COLT’s main objective is the discovery of early factors which can predict CLAD. The method is the constitution of a cohort whose patients are seen prior to transplantation and then regularly over a period of 10 years. Blood samples are collected at each visit up to 5 years of patient follow-up (figure opposite). The initial objective was to recruit 500 lung transplant patients. Fundings from Vaincre la Mucoviscidose and the Association Gregory Lemarchal in 2008 allowed the project to start. These fundings had a leverage effect to raise additional funds and obtain funding from an Hospital Clinical Research Program (PHRC).
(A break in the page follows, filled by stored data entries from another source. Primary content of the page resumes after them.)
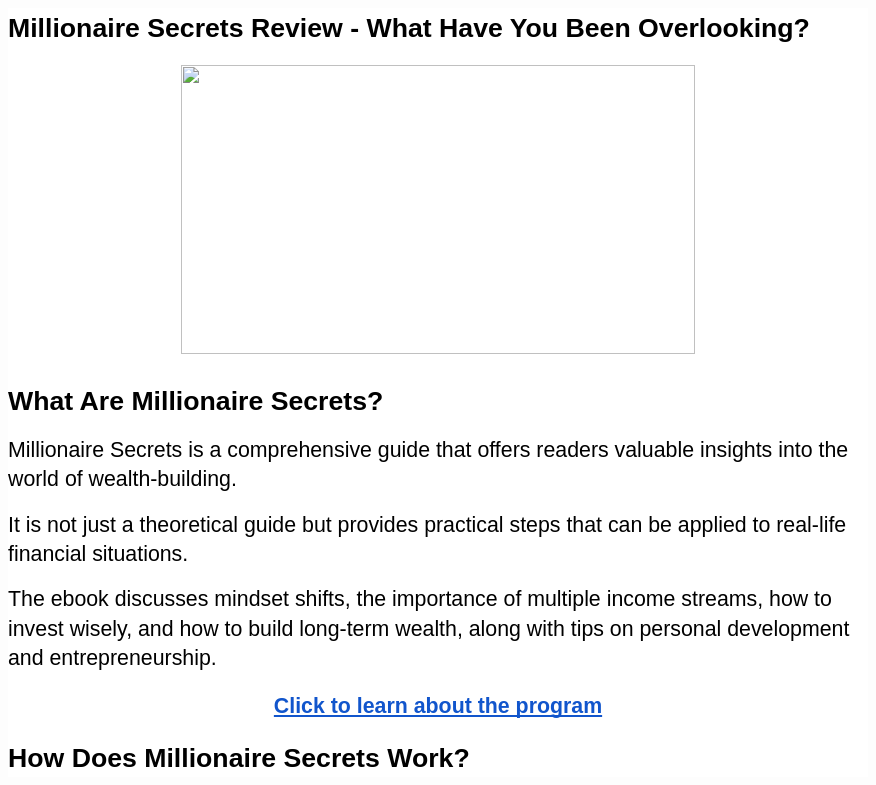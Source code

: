 <p>
    <meta charset="utf-8">
</p>
<h1 style="line-height:1.38;margin-bottom:12pt;margin-top:12pt;" dir="ltr"><span style="background-color:transparent;color:#000000;font-family:Arial,sans-serif;font-size:20pt;"><span style="font-style:normal;font-variant:normal;text-decoration:none;vertical-align:baseline;white-space:pre-wrap;"><strong>Millionaire Secrets Review - What Have You Been Overlooking?</strong></span></span></h1>
<h2 style="line-height:1.38;margin-bottom:6pt;margin-top:14pt;text-align:center;" dir="ltr"><span style="background-color:transparent;color:#000000;font-family:Arial,sans-serif;font-size:20pt;"><span style="border-style:none;display:inline-block;font-style:normal;font-variant:normal;height:289px;overflow:hidden;text-decoration:none;vertical-align:baseline;white-space:pre-wrap;width:514px;"><strong><img style="margin-left:0px;margin-top:0px;" src="https://lh7-rt.googleusercontent.com/docsz/AD_4nXfwvE7Ymck5L1YLtzLw8XyuC9LIFCn0Y-ZvwlLgw34O6ahsyVm1TuZW_n_wXwt7bRnT0OAwDOMkvPzi7FxDBH8zctkPgeNHcHEO-1g-0PpCxeM7dVDpV0SHXGpIH6cIpg?key=pakKBe0_BcvEX2xCqhmLDC98" width="514" height="289"></strong></span></span></h2>
<h2 style="line-height:1.38;margin-bottom:6pt;margin-top:14pt;" dir="ltr"><span style="background-color:transparent;color:#000000;font-family:Arial,sans-serif;font-size:20pt;"><span style="font-style:normal;font-variant:normal;text-decoration:none;vertical-align:baseline;white-space:pre-wrap;"><strong>What Are Millionaire</strong></span><i><span style="font-variant:normal;text-decoration:none;vertical-align:baseline;white-space:pre-wrap;"><strong>&nbsp;</strong></span></i><span style="font-style:normal;font-variant:normal;text-decoration:none;vertical-align:baseline;white-space:pre-wrap;"><strong>Secrets?</strong></span></span></h2>
<p style="line-height:1.38;margin-bottom:12pt;margin-top:12pt;" dir="ltr"><span style="background-color:transparent;color:#000000;font-family:Arial,sans-serif;font-size:16pt;"><span style="font-style:normal;font-variant:normal;font-weight:400;text-decoration:none;vertical-align:baseline;white-space:pre-wrap;">Millionaire Secrets is a comprehensive guide that offers readers valuable insights into the world of wealth-building.&nbsp;</span></span></p>
<p style="line-height:1.38;margin-bottom:12pt;margin-top:12pt;" dir="ltr"><span style="background-color:transparent;color:#000000;font-family:Arial,sans-serif;font-size:16pt;"><span style="font-style:normal;font-variant:normal;font-weight:400;text-decoration:none;vertical-align:baseline;white-space:pre-wrap;">It is not just a theoretical guide but provides practical steps that can be applied to real-life financial situations.&nbsp;</span></span></p>
<p style="line-height:1.38;margin-bottom:12pt;margin-top:12pt;" dir="ltr"><span style="background-color:transparent;color:#000000;font-family:Arial,sans-serif;font-size:16pt;"><span style="font-style:normal;font-variant:normal;font-weight:400;text-decoration:none;vertical-align:baseline;white-space:pre-wrap;">The ebook discusses mindset shifts, the importance of multiple income streams, how to invest wisely, and how to build long-term wealth, along with tips on personal development and entrepreneurship.</span></span></p>
<h3 style="line-height:1.38;margin-bottom:4pt;margin-top:14pt;text-align:center;" dir="ltr"><a style="text-decoration:none;" target="_blank" rel="noopener noreferrer" href="https://tinyurl.com/5csa4tzd"><span style="background-color:transparent;color:#1155cc;font-family:Arial,sans-serif;font-size:16pt;"><span style="-webkit-text-decoration-skip:none;font-style:normal;font-variant:normal;text-decoration-skip-ink:none;vertical-align:baseline;white-space:pre-wrap;"><strong><u>Click to learn about the program</u></strong></span></span></a></h3>
<h2 style="line-height:1.38;margin-bottom:6pt;margin-top:14pt;" dir="ltr"><span style="background-color:transparent;color:#000000;font-family:Arial,sans-serif;font-size:20pt;"><span style="font-style:normal;font-variant:normal;text-decoration:none;vertical-align:baseline;white-space:pre-wrap;"><strong>How Does Millionaire Secrets Work?</strong></span></span></h2>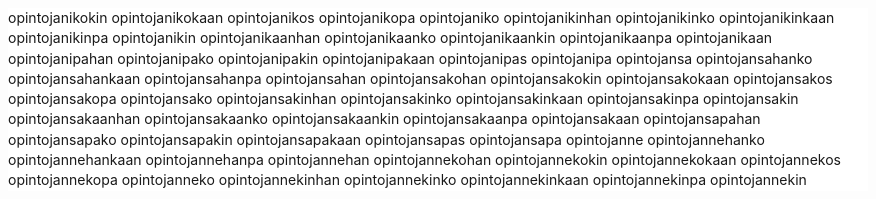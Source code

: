 opintojanikokin
opintojanikokaan
opintojanikos
opintojanikopa
opintojaniko
opintojanikinhan
opintojanikinko
opintojanikinkaan
opintojanikinpa
opintojanikin
opintojanikaanhan
opintojanikaanko
opintojanikaankin
opintojanikaanpa
opintojanikaan
opintojanipahan
opintojanipako
opintojanipakin
opintojanipakaan
opintojanipas
opintojanipa
opintojansa
opintojansahanko
opintojansahankaan
opintojansahanpa
opintojansahan
opintojansakohan
opintojansakokin
opintojansakokaan
opintojansakos
opintojansakopa
opintojansako
opintojansakinhan
opintojansakinko
opintojansakinkaan
opintojansakinpa
opintojansakin
opintojansakaanhan
opintojansakaanko
opintojansakaankin
opintojansakaanpa
opintojansakaan
opintojansapahan
opintojansapako
opintojansapakin
opintojansapakaan
opintojansapas
opintojansapa
opintojanne
opintojannehanko
opintojannehankaan
opintojannehanpa
opintojannehan
opintojannekohan
opintojannekokin
opintojannekokaan
opintojannekos
opintojannekopa
opintojanneko
opintojannekinhan
opintojannekinko
opintojannekinkaan
opintojannekinpa
opintojannekin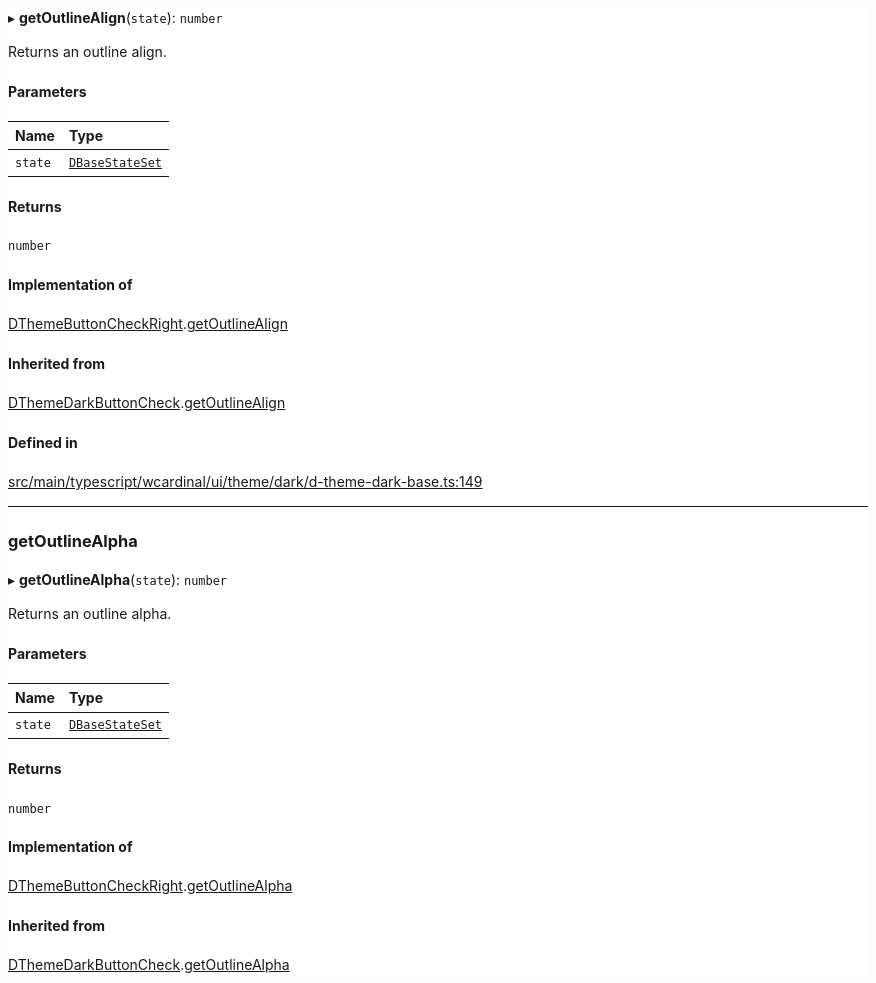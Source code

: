 ▸ **getOutlineAlign**(`state`): `number`

Returns an outline align.

#### Parameters

| Name | Type |
| :------ | :------ |
| `state` | [`DBaseStateSet`](../interfaces/DBaseStateSet.md) |

#### Returns

`number`

#### Implementation of

[DThemeButtonCheckRight](../interfaces/DThemeButtonCheckRight.md).[getOutlineAlign](../interfaces/DThemeButtonCheckRight.md#getoutlinealign)

#### Inherited from

[DThemeDarkButtonCheck](DThemeDarkButtonCheck.md).[getOutlineAlign](DThemeDarkButtonCheck.md#getoutlinealign)

#### Defined in

[src/main/typescript/wcardinal/ui/theme/dark/d-theme-dark-base.ts:149](https://github.com/winter-cardinal/winter-cardinal-ui/blob/v0.194.0/src/main/typescript/wcardinal/ui/theme/dark/d-theme-dark-base.ts#L149)

___

### getOutlineAlpha

▸ **getOutlineAlpha**(`state`): `number`

Returns an outline alpha.

#### Parameters

| Name | Type |
| :------ | :------ |
| `state` | [`DBaseStateSet`](../interfaces/DBaseStateSet.md) |

#### Returns

`number`

#### Implementation of

[DThemeButtonCheckRight](../interfaces/DThemeButtonCheckRight.md).[getOutlineAlpha](../interfaces/DThemeButtonCheckRight.md#getoutlinealpha)

#### Inherited from

[DThemeDarkButtonCheck](DThemeDarkButtonCheck.md).[getOutlineAlpha](DThemeDarkButtonCheck.md#getoutlinealpha)
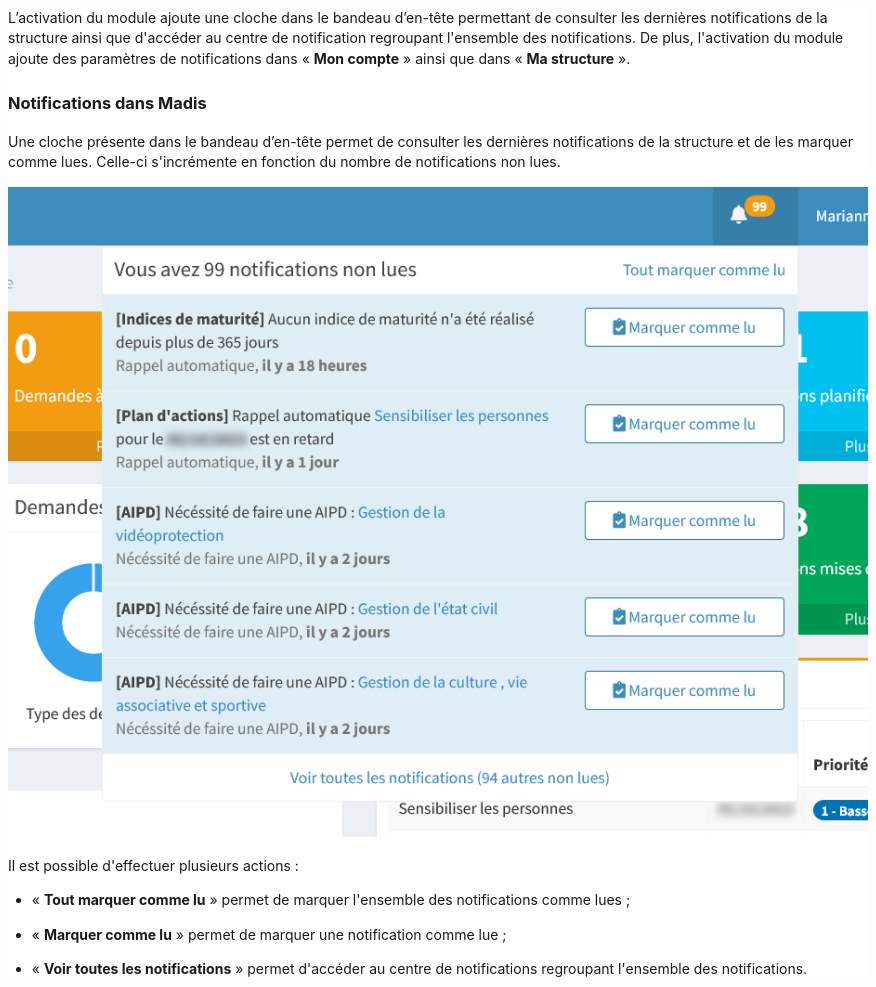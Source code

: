 L’activation du module ajoute une cloche dans le bandeau d’en-tête permettant de consulter les dernières notifications de la structure ainsi que d'accéder au centre de notification regroupant l'ensemble des notifications. De plus, l'activation du module ajoute des paramètres de notifications dans « **Mon compte** » ainsi que dans « **Ma structure** ».

### Notifications dans Madis

Une cloche présente dans le bandeau d’en-tête permet de consulter les dernières notifications de la structure et de les marquer comme lues. Celle-ci s'incrémente en fonction du nombre de notifications non lues.

![Accès aux notifications depuis l'en-tête](images/Madis-Notifications-Cloche.png)

Il est possible d'effectuer plusieurs actions :

- « **Tout marquer comme lu** » permet de marquer l'ensemble des notifications comme lues ;

- « **Marquer comme lu** » permet de marquer une notification comme lue ;
- « **Voir toutes les notifications** » permet d'accéder au centre de notifications regroupant l'ensemble des notifications.

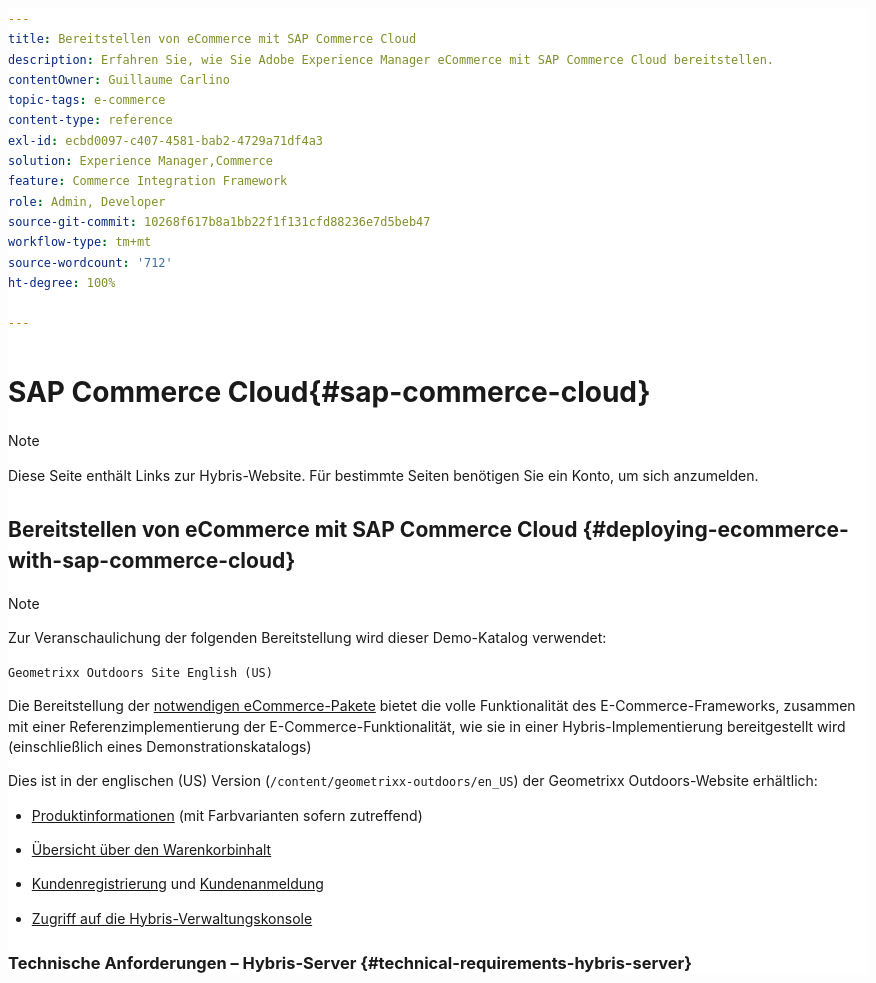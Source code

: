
 ```yaml
---
title: Bereitstellen von eCommerce mit SAP Commerce Cloud
description: Erfahren Sie, wie Sie Adobe Experience Manager eCommerce mit SAP Commerce Cloud bereitstellen.
contentOwner: Guillaume Carlino
topic-tags: e-commerce
content-type: reference
exl-id: ecbd0097-c407-4581-bab2-4729a71df4a3
solution: Experience Manager,Commerce
feature: Commerce Integration Framework
role: Admin, Developer
source-git-commit: 10268f617b8a1bb22f1f131cfd88236e7d5beb47
workflow-type: tm+mt
source-wordcount: '712'
ht-degree: 100%

---
```


# SAP Commerce Cloud{#sap-commerce-cloud}

>[!NOTE]
>
>Diese Seite enthält Links zur Hybris-Website. Für bestimmte Seiten benötigen Sie ein Konto, um sich anzumelden.

## Bereitstellen von eCommerce mit SAP Commerce Cloud {#deploying-ecommerce-with-sap-commerce-cloud}

>[!NOTE]
>
>Zur Veranschaulichung der folgenden Bereitstellung wird dieser Demo-Katalog verwendet:
>
>`Geometrixx Outdoors Site English (US)`

Die Bereitstellung der [notwendigen eCommerce-Pakete](#packages-needed-for-ecommerce-with-hybris) bietet die volle Funktionalität des E-Commerce-Frameworks, zusammen mit einer Referenzimplementierung der E-Commerce-Funktionalität, wie sie in einer Hybris-Implementierung bereitgestellt wird (einschließlich eines Demonstrationskatalogs)

Dies ist in der englischen (US) Version (`/content/geometrixx-outdoors/en_US`) der Geometrixx Outdoors-Website erhältlich:

* [Produktinformationen](#productinformationwithcolorvariants) (mit Farbvarianten sofern zutreffend)

* [Übersicht über den Warenkorbinhalt ](#shoppingcartcontentoverview)
* [Kundenregistrierung](#customersignup) und [Kundenanmeldung](#customersignin) 

* [Zugriff auf die Hybris-Verwaltungskonsole](#accesstothehybrismanagementconsole)

### Technische Anforderungen – Hybris-Server {#technical-requirements-hybris-server}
This project, coordinated by the Nantes University Hospital, brought together the 11 French adult lung transplant centers. The first inclusion in COLT took place on September 2, 2009. The inclusion targets of 500 transplanted patients were reached in March 2011, but the success of this collective work has motivated the centers to continue the project. During 2012, the integration of the Erasmus Hospital (Brussels, Belgium) as the 12th center allowed the cohort to open up internationally. In 2012, the COLT cohort also joined forces with the Swiss Cohort STCS and French and European start-ups around a common project: SysCLAD (Systems prediction of chronic lung allograft dysfunction). The aim was to use some of the data and samples collected since 2009 in COLT, but also by our Swiss colleagues, to provide CLAD modeling through the integration of clinical and biological data.
Results :
Several major progresses have been made with the identification by Nantes research teams of 4 CLAD predictive blood biomarkers. A transcriptomic analysis identified 3 genes (POU2AF1, BLK and TCL1A) under-expressed 6 months before the diagnosis of CLAD. The study of white blood cells and in particular blood lymphocytes revealed a higher frequency of regulatory T lymphocytes in patients who would subsequently develop CLAD and, on the contrary, in stable patients (i.e. without CLAD at 3 years post-transplant) a higher proportion of regulatory B lymphocytes. Finally, MMP-9, a protein involved in fibrosis and bronchial remodeling, was found at higher levels in CLAD patients almost 12 months prior to clinical diagnosis. We can also report as a highlight the identification of the deleterious role of air pollution on the respiratory function of lung transplant patients (Grenoble team).
The future of COLT is in the short term the PRELUD project, which aims to validate the biomarkers identified (above), to combine them to obtain a predictive CLAD score and to validate this score in a new prospective cohort attached to the COLT cohort.
* Tissot A et al. COLT : 10 ans de recherche en transplantation pulmonaire, résultats et perspectives. Rev Mal Respir. 2018 Sep;35(7):699-705.